Five years have passed since Anna Meredith’s astonishing, exhilarating Nautilus first surfaced, and nearly two since the release of her debut album on which it features. Varmints went on to appear in assorted Albums Of The Year lists and be awarded Scottish Album Of The Year. The time elapsed does not suggest a slow worker; her many and varied projects, commissions and a tour that has taken in Europe and North America have brought her music to ever wider audiences, and just this week her music has soundtracked an ice resurfacing machine’s travails at London’s Somerset House ice rink (the piece is called Sarabande for Zamboni). All of which is fitting for a composer whose works had already included variously a Last Night of the Proms commission, an opera, a collaboration with Shlomo, music for sleep pods in Japan, and soundtracks for lifts at Manchester’s Arndale Centre.

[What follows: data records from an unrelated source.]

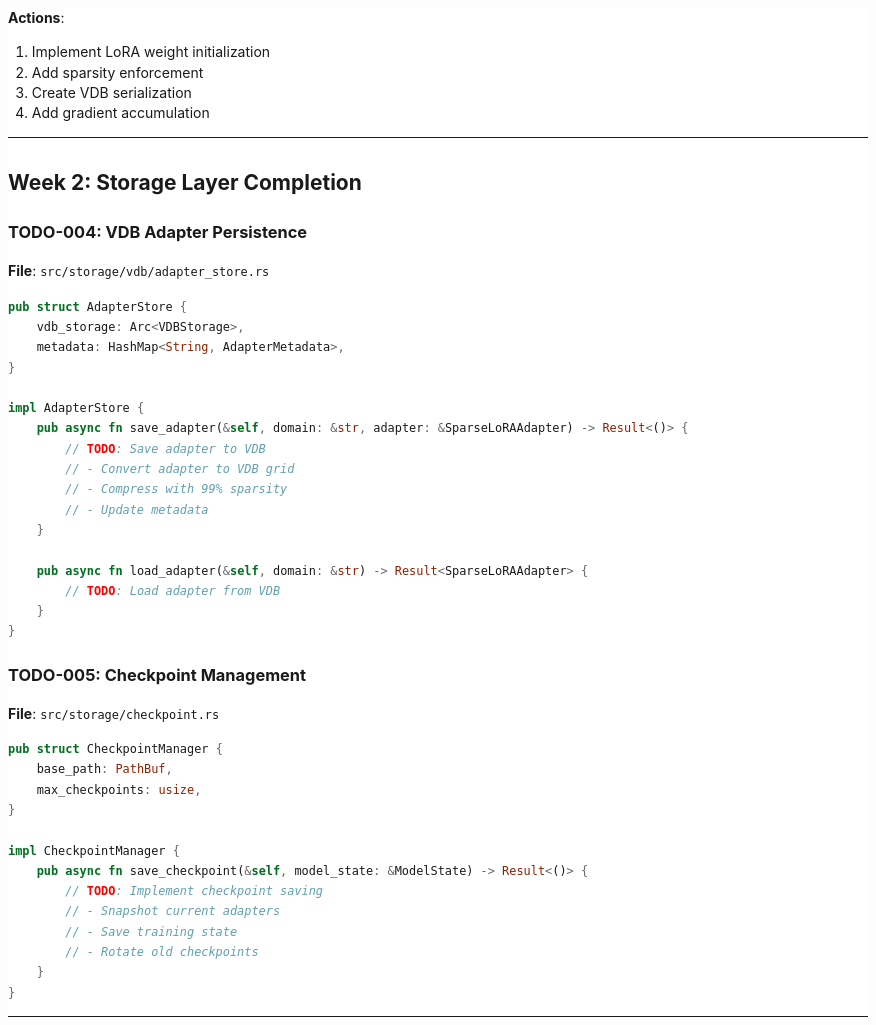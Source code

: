 **Actions**:
1. Implement LoRA weight initialization
2. Add sparsity enforcement
3. Create VDB serialization
4. Add gradient accumulation

---

## Week 2: Storage Layer Completion

### TODO-004: VDB Adapter Persistence
**File**: `src/storage/vdb/adapter_store.rs`

```rust
pub struct AdapterStore {
    vdb_storage: Arc<VDBStorage>,
    metadata: HashMap<String, AdapterMetadata>,
}

impl AdapterStore {
    pub async fn save_adapter(&self, domain: &str, adapter: &SparseLoRAAdapter) -> Result<()> {
        // TODO: Save adapter to VDB
        // - Convert adapter to VDB grid
        // - Compress with 99% sparsity
        // - Update metadata
    }
    
    pub async fn load_adapter(&self, domain: &str) -> Result<SparseLoRAAdapter> {
        // TODO: Load adapter from VDB
    }
}
```

### TODO-005: Checkpoint Management
**File**: `src/storage/checkpoint.rs`

```rust
pub struct CheckpointManager {
    base_path: PathBuf,
    max_checkpoints: usize,
}

impl CheckpointManager {
    pub async fn save_checkpoint(&self, model_state: &ModelState) -> Result<()> {
        // TODO: Implement checkpoint saving
        // - Snapshot current adapters
        // - Save training state
        // - Rotate old checkpoints
    }
}
```

---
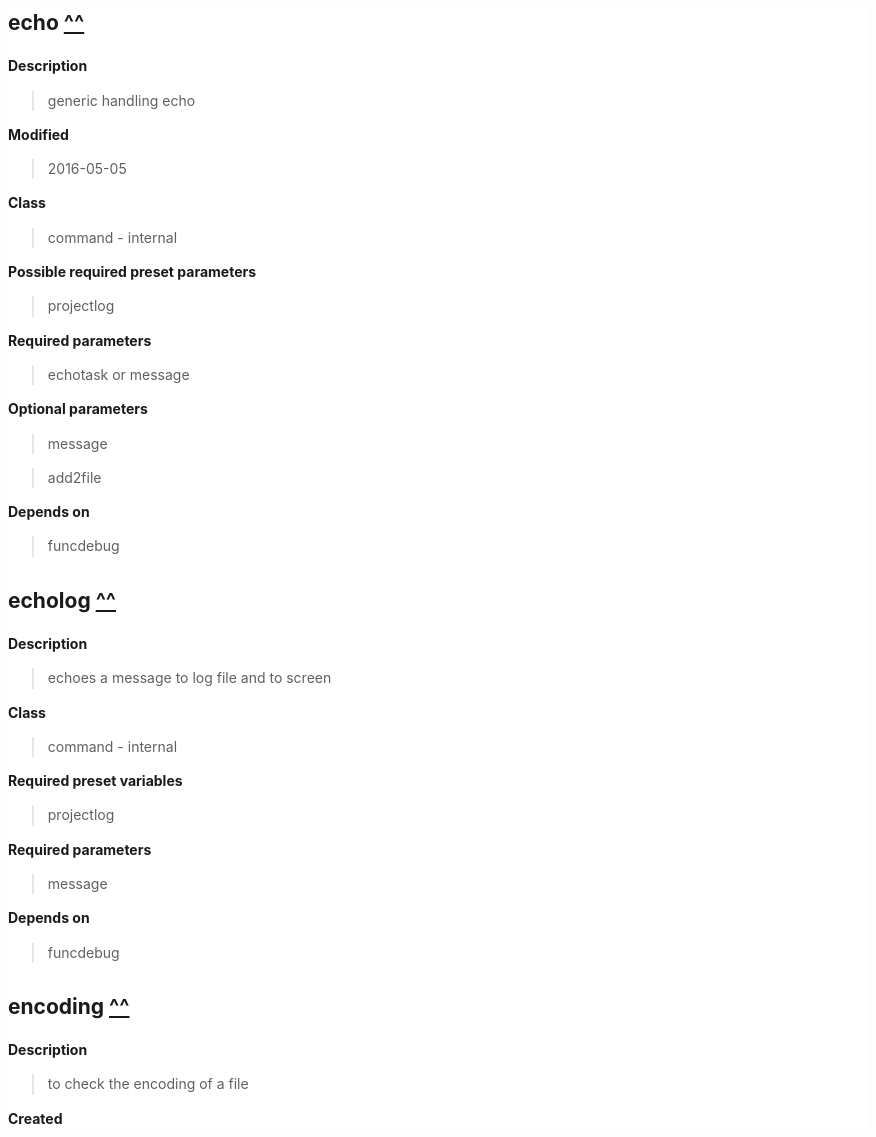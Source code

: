 ## echo [^^][116]

**Description**

> generic handling echo 

**Modified**

> 2016-05-05 

**Class**

> command - internal 

**Possible required preset parameters**

> projectlog 

**Required parameters**

> echotask or message 

**Optional parameters**

> message 

> add2file 

**Depends on**

> funcdebug 

## echolog [^^][117]

**Description**

> echoes a message to log file and to screen 

**Class**

> command - internal 

**Required preset variables**

> projectlog 

**Required parameters**

> message 

**Depends on**

> funcdebug 

## encoding [^^][118]

**Description**

> to check the encoding of a file 

**Created**


[0]: https://github.com/SILAsiaPub/vimod-pub
[1]: https://github.com/SILAsiaPub/vimod-pub-solo-bible-conc
[2]: https://github.com/SILAsiaPub/PLB-dict-Prince
[3]: https://github.com/SILAsiaPub/sfm-dict2web
[4]: https://github.com/SILAsiaPub/vimod-pub-solo-usfm-count-report
[5]: https://github.com/indiamcq/vimod-pub-demo-email
[6]: #aainfo
[7]: #after
[8]: #ampmhour
[9]: #appendtofile
[10]: #before
[11]: #cct
[12]: #checkdir
[13]: #checkifvimodfolder
[14]: #command
[15]: #command2file
[16]: #commonmenu
[17]: #copy
[18]: #date
[19]: #debugpause
[20]: #dirlist
[21]: #donothing
[22]: #drivepath
[23]: #echo
[24]: #echolog
[25]: #encoding
[26]: #ext
[27]: #externalfunctions
[28]: #file2uri
[29]: #funcdebug
[30]: #getfiledatetime
[31]: #getline
[32]: #html2xml
[33]: #ifdefined
[34]: #ifequal
[35]: #ifexist
[36]: #ifnotdefined
[37]: #ifnotequal
[38]: #ifnotexist
[39]: #inc
[40]: #inccount
[41]: #infile
[42]: #inputfile
[43]: #lookup
[44]: #loop
[45]: #loopcommand
[46]: #loopdir
[47]: #loopfiles
[48]: #loopfileset
[49]: #loopstring
[50]: #looptasks
[51]: #main                              
[52]: #manyparam
[53]: #manyparamcmd
[54]: #md5compare
[55]: #md5create
[56]: #menu
[57]: #menublank
[58]: #menueval
[59]: #menuvaluechooser
[60]: #menuvaluechooserevaluation
[61]: #menuvaluechooseroptions
[62]: #menuwriteoption
[63]: #name
[64]: #nameext
[65]: #outfile
[66]: #outputfile
[67]: #pause
[68]: #plugin
[69]: #projectvar
[70]: #projectxslt
[71]: #quoteinquote
[72]: #removeCommonAtStart
[73]: #removelet
[74]: #requiredparam
[75]: #resolve
[76]: #runloop
[77]: #serialtasks
[78]: #setdefaultoptions
[79]: #setup
[80]: #setvar
[81]: #setvarlist
[82]: #spaceremove
[83]: #spinoffproject
[84]: #start
[85]: #startfile
[86]: #tasklist
[87]: #testjava
[88]: #time
[89]: #userinputvar
[90]: #validatevar
[91]: #var
[92]: #variableslist
[93]: #writeuifeedback
[94]: #xarray
[95]: #xinclude
[96]: #xquery
[97]: #xslt
[98]: #xvarset
[99]: #back-aainfo
[100]: #back-after
[101]: #back-ampmhour
[102]: #back-appendtofile
[103]: #back-before
[104]: #back-cct
[105]: #back-checkdir
[106]: #back-checkifvimodfolder
[107]: #back-command
[108]: #back-command2file
[109]: #back-commonmenu
[110]: #back-copy
[111]: #back-date
[112]: #back-debugpause
[113]: #back-dirlist
[114]: #back-donothing
[115]: #back-drivepath
[116]: #back-echo
[117]: #back-echolog
[118]: #back-encoding
[119]: #back-ext
[120]: #back-externalfunctions
[121]: #back-file2uri
[122]: #back-funcdebug
[123]: #back-getfiledatetime
[124]: #back-getline
[125]: #back-html2xml
[126]: #back-ifdefined
[127]: #back-ifequal
[128]: #back-ifexist
[129]: #back-ifnotdefined
[130]: #back-ifnotequal
[131]: #back-ifnotexist
[132]: #back-inc
[133]: #back-inccount
[134]: #back-infile
[135]: #back-inputfile
[136]: #back-lookup
[137]: #back-loop
[138]: #back-loopcommand
[139]: #back-loopdir
[140]: #back-loopfiles
[141]: #back-loopfileset
[142]: #back-loopstring
[143]: #back-looptasks
[144]: #back-main                              
[145]: #back-manyparam
[146]: #back-manyparamcmd
[147]: #back-md5compare
[148]: #back-md5create
[149]: #back-menu
[150]: #back-menublank
[151]: #back-menueval
[152]: #back-menuvaluechooser
[153]: #back-menuvaluechooserevaluation
[154]: #back-menuvaluechooseroptions
[155]: #back-menuwriteoption
[156]: #back-name
[157]: #back-nameext
[158]: #back-outfile
[159]: #back-outputfile
[160]: #back-pause
[161]: #back-plugin
[162]: #back-projectvar
[163]: #back-projectxslt
[164]: #back-quoteinquote
[165]: #back-removeCommonAtStart
[166]: #back-removelet
[167]: #back-requiredparam
[168]: #back-resolve
[169]: #back-runloop
[170]: #back-serialtasks
[171]: #back-setdefaultoptions
[172]: #back-setup
[173]: #back-setvar
[174]: #back-setvarlist
[175]: #back-spaceremove
[176]: #back-spinoffproject
[177]: #back-start
[178]: #back-startfile
[179]: #back-tasklist
[180]: #back-testjava
[181]: #back-time
[182]: #back-userinputvar
[183]: #back-validatevar
[184]: #back-var
[185]: #back-variableslist
[186]: #back-writeuifeedback
[187]: #back-xarray
[188]: #back-xinclude
[189]: #back-xquery
[190]: #back-xslt
[191]: #back-xvarset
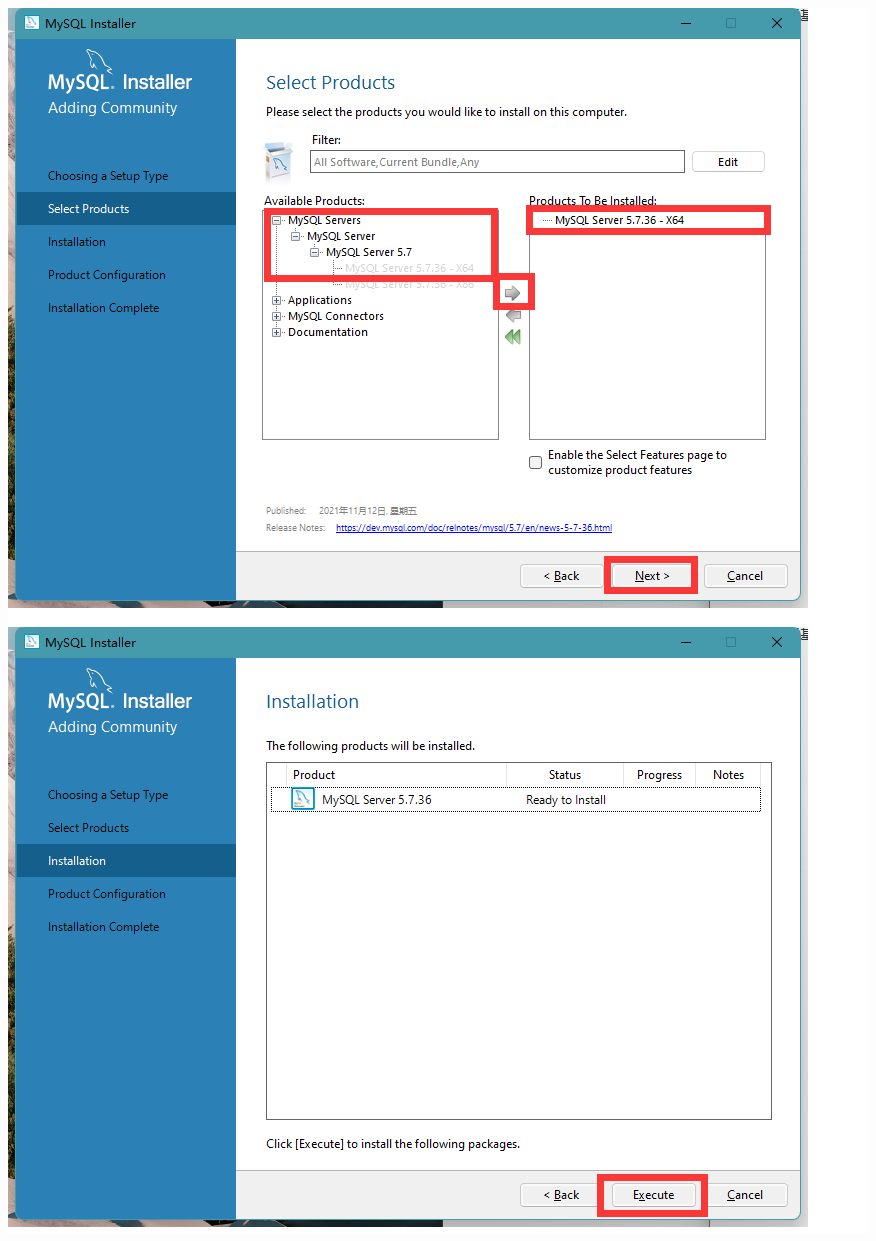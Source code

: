 ![image-20220110144329483](SpringCloud.assets/image-20220110144329483.png)

![image-20220110144402483](SpringCloud.assets/image-20220110144402483.png)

Tonight, at her biggest London headline show to date in Hackney’s Oval Space, the band that has been with her since before Varmints first broke cover are again present and correct. Featuring quite the hotch-potch of instrumentation, it brings together cello, guitar, drums, Meredith on programming and clarinet, and – now firmly a fan favourite – tuba. The dynamics of this unusual assemblage have led to Meredith’s unique sound – dramatic brassy horns are interlaced with thrilling arpeggiated synth lines, and time signatures arrive, change and disappear. This show not only sports the addition of visuals – unfortunately obscured by a raised drumkit and unhelpful lighting – but bacofoil outfits, not least Meredith’s tailored-for-the-occasion silver cape, as well as something called a Konami dance mat, of which more later.
It begins in blue light, with the silver costumes contriving to give the impression of aliens landing. The first three songs are cuts from Varmints. Taken follows an introductory chat during which Meredith says she doesn’t know if we can see them all, “but we all look fucking amazing”. Which is true. They don’t sound fucking amazing, however; both the tuba and clarinet are inaudible, and still are during the otherwise glorious rumpus of Nautilus, alas, as sound men engage in frantic on-stage activity throughout and afterwards, leaving Meredith to fill a lengthy gap with entreaties concerning merchandise, and a plug for their next London gig, on 28th April next year.
But the set soon regains its course. Manipulated organ sounds duet with cello, guitar lasers across drums and sonic connections come, twist, shimmy and go, with Meredith shifting between vocals, clarinet and twiddling and pressing an array of buttons and keys. A new track, quiet and about a ghost, brings the energetic set further texture, and for good measure it’s followed by a track which builds and builds through out-of-step snare whacks before revealing its colours as a full-on rave, eventually dropping out as it reaches a finale performed only by harmonising voices. Exhilarating barely covers it. And then the Konami dance mat is set down centre stage. Drummer Sam emerges from behind his kit and gets on down, waving arms, hopping from one leg to the other, crouching, jumping, making all the mat’s noises in quick succession. These get incorporated into a song, because of course they do. Such hi-NRG antics require a sedate follow-up, and a Blade Runner-esque bass-led track happens dutifully along. It in turn gives way to Dowager, with Sam taking the lead vocals.
As is becoming something of a tradition for Meredith’s gigs, the encore is a cover. At her last London gig she put her spin on The Proclaimers‘ 500 Miles. This time, as the first few notes from the guitar testify, Metallica’s Enter Sandman is up for her particular treatment – mixed just a little with the soundtrack theme from The Bill. Classically trained Meredith will have no music snobbery here, as she underlines her popular appeal and mastery of all sonics she surveys, with the audience delightedly hollering along. And with the tuba at last properly in the mix, an epic end is a formality.
If it never quite reached the assailing power of her 2016 Margate Roller Disco set, when the tuba reverberated around the room like a call to war, and if the visuals were largely inconsequential given the raised drum kit, there was no doubting the talent overflowing from the stage. The new material intrigues, sounding like a development of the tried-and-tested set-up Meredith has built. Will she bring some new ingredients into the sound mix with her new album? Time will tell. But 28th April 2018 is already in the diary.